Merni wrote:If it helps, at least the decimal 133 (ellipsis … ) and 145-148 (‘ ’ “ ” smart quotes) appear to be from
Windows-1252. Weirdly, there are also 39 (' straight apostrophe) and " (" straight quotes).
This looks to be an issue with the contents of that particular resolution as submitted, not with the API in general. The API is correctly reporting the data in the server, that data just happens to be wrong, which is nominally the fault of the player who submitted the resolution rather than of NationStates (although really, it's more that neither of them properly sanitized text made by shoddy Microsoft products).
Imperium Anglorum wrote:Sadly, I can't find anything in Java which will decode HTML entities to Windows-1252 instead of Unicode.
HTML entities
are supposed to be in Unicode, and usually are (even on NationStates). However, because using Windows-1252 characters as though they were Unicode characters is a common mistake, and because the actual Unicode codepoints that they would replace are used by basically no-one ever, most modern browsers recognize them anyway.
There's really only a few Windows-1252 characters in common use you need to worry about:
… / … -> … (...)
‘ / ‘ -> ‘ (')
’ / ’ -> ’ (')
“ / “ -> “ (")
” / ” -> ” (")
– / – -> – (-)
— / — -> — (-)
So you can just implement a search-and-replace for these codepoints (it's best to perform this AFTER the parsing of XML/HTML entities into raw Unicode data). There
are more than these, but they aren't seen as often and you can find them on Wikipedia if you need to.
The basic reason behind this confusion is that the Windows-1252 encoding is a Microsoft-made extension of the ISO-8859-1 (AKA Latin-1) official international standard, which has the exact same meanings for codepoints 0xA0-0xFF, while only differing in the meanings of codepoints 0x80-0x9F, the ISO-8859-1 readings of which are obsolete junk which nobody ever used anyway. This means a lot of people mistakenly treat Windows-1252 basically as if it was actually the official ISO-8859-1 (blame Microsoft).
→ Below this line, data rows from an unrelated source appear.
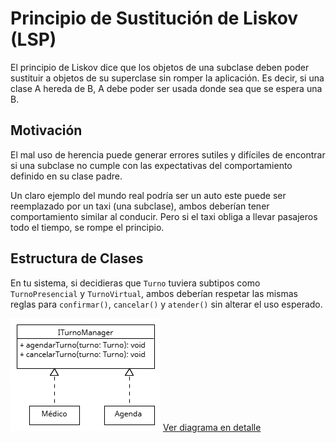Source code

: # Principio de Sustitución de Liskov (LSP)

El principio de Liskov dice que los objetos de una subclase deben poder sustituir a objetos de su superclase sin romper la aplicación. 
Es decir, si una clase A hereda de B, A debe poder ser usada donde sea que se espera una B.

## Motivación
El mal uso de herencia puede generar errores sutiles y difíciles de encontrar si una subclase no cumple con las expectativas del comportamiento definido en su clase padre. 

Un claro ejemplo del mundo real podría ser un auto este puede ser reemplazado por un taxi (una subclase), ambos deberían tener comportamiento similar al conducir. Pero si el taxi obliga a llevar pasajeros todo el tiempo, se rompe el principio.

## Estructura de Clases
En tu sistema, si decidieras que `Turno` tuviera subtipos como `TurnoPresencial` y `TurnoVirtual`, ambos deberían respetar las mismas reglas para `confirmar()`, `cancelar()` y `atender()` sin alterar el uso esperado.

![Diagrama LSP](./imagenes/solid/LSP.png)
[Ver diagrama en detalle]()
The thing is, the Unicode standard is defined as sharing its codepoints up to 0xFF with ISO-8859-1, meaning that ISO-8859-1 data can be trivially converted to proper Unicode. But that's ISO-8859-1,
not Windows-1252, and Unicode has its own different codepoints for those characters that Windows-1252 assigns to the 0x80-0x9F range.
I understand if that previous paragraph goes over your head. Most people don't know or care about such details, which is why browser makers eventually threw up their hands and just started recognizing the "wrong" formatting.